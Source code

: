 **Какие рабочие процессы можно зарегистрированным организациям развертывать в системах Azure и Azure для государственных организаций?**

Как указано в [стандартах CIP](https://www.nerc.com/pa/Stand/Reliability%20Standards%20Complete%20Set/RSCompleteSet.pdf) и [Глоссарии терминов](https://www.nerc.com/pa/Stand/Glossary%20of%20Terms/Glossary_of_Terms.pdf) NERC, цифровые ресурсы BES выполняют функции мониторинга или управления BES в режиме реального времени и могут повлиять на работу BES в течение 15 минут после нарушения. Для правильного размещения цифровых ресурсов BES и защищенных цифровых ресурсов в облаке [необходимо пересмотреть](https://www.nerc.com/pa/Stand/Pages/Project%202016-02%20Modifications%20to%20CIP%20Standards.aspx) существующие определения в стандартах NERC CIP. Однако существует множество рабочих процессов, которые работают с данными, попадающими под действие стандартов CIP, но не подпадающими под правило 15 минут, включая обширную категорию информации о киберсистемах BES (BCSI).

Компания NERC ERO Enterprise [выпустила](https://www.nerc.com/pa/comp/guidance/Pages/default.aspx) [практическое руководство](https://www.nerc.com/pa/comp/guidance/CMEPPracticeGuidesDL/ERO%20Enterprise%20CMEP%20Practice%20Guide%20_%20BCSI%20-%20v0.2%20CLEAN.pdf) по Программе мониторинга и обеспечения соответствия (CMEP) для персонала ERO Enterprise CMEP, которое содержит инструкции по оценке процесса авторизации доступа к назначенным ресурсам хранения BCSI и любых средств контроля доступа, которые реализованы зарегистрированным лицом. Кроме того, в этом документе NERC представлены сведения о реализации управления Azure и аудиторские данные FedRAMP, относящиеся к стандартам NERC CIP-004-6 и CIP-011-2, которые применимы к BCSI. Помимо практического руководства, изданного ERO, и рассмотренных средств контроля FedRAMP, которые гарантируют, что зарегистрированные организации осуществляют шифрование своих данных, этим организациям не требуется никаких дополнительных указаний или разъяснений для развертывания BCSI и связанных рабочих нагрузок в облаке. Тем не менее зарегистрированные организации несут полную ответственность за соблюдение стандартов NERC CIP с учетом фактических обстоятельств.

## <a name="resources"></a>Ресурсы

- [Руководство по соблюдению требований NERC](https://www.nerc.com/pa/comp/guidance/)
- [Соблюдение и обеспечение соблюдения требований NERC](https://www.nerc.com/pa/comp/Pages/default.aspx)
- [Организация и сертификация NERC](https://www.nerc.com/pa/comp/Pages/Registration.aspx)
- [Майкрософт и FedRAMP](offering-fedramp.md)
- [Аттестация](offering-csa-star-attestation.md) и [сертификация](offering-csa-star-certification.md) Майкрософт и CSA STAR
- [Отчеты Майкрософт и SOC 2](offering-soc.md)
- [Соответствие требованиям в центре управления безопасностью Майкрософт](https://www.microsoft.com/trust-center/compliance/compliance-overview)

○ ○ ○

▶ [WHAT TO DO]:
Each entry in the listing is to be output exactly as given.

▶ [SOLUTION BELOW]:
Source code

: **Какие рабочие процессы можно зарегистрированным организациям развертывать в системах Azure и Azure для государственных организаций?**

Как указано в [стандартах CIP](https://www.nerc.com/pa/Stand/Reliability%20Standards%20Complete%20Set/RSCompleteSet.pdf) и [Глоссарии терминов](https://www.nerc.com/pa/Stand/Glossary%20of%20Terms/Glossary_of_Terms.pdf) NERC, цифровые ресурсы BES выполняют функции мониторинга или управления BES в режиме реального времени и могут повлиять на работу BES в течение 15 минут после нарушения. Для правильного размещения цифровых ресурсов BES и защищенных цифровых ресурсов в облаке [необходимо пересмотреть](https://www.nerc.com/pa/Stand/Pages/Project%202016-02%20Modifications%20to%20CIP%20Standards.aspx) существующие определения в стандартах NERC CIP. Однако существует множество рабочих процессов, которые работают с данными, попадающими под действие стандартов CIP, но не подпадающими под правило 15 минут, включая обширную категорию информации о киберсистемах BES (BCSI).

Компания NERC ERO Enterprise [выпустила](https://www.nerc.com/pa/comp/guidance/Pages/default.aspx) [практическое руководство](https://www.nerc.com/pa/comp/guidance/CMEPPracticeGuidesDL/ERO%20Enterprise%20CMEP%20Practice%20Guide%20_%20BCSI%20-%20v0.2%20CLEAN.pdf) по Программе мониторинга и обеспечения соответствия (CMEP) для персонала ERO Enterprise CMEP, которое содержит инструкции по оценке процесса авторизации доступа к назначенным ресурсам хранения BCSI и любых средств контроля доступа, которые реализованы зарегистрированным лицом. Кроме того, в этом документе NERC представлены сведения о реализации управления Azure и аудиторские данные FedRAMP, относящиеся к стандартам NERC CIP-004-6 и CIP-011-2, которые применимы к BCSI. Помимо практического руководства, изданного ERO, и рассмотренных средств контроля FedRAMP, которые гарантируют, что зарегистрированные организации осуществляют шифрование своих данных, этим организациям не требуется никаких дополнительных указаний или разъяснений для развертывания BCSI и связанных рабочих нагрузок в облаке. Тем не менее зарегистрированные организации несут полную ответственность за соблюдение стандартов NERC CIP с учетом фактических обстоятельств.

## <a name="resources"></a>Ресурсы

- [Руководство по соблюдению требований NERC](https://www.nerc.com/pa/comp/guidance/)
- [Соблюдение и обеспечение соблюдения требований NERC](https://www.nerc.com/pa/comp/Pages/default.aspx)
- [Организация и сертификация NERC](https://www.nerc.com/pa/comp/Pages/Registration.aspx)
- [Майкрософт и FedRAMP](offering-fedramp.md)
- [Аттестация](offering-csa-star-attestation.md) и [сертификация](offering-csa-star-certification.md) Майкрософт и CSA STAR
- [Отчеты Майкрософт и SOC 2](offering-soc.md)
- [Соответствие требованиям в центре управления безопасностью Майкрософт](https://www.microsoft.com/trust-center/compliance/compliance-overview)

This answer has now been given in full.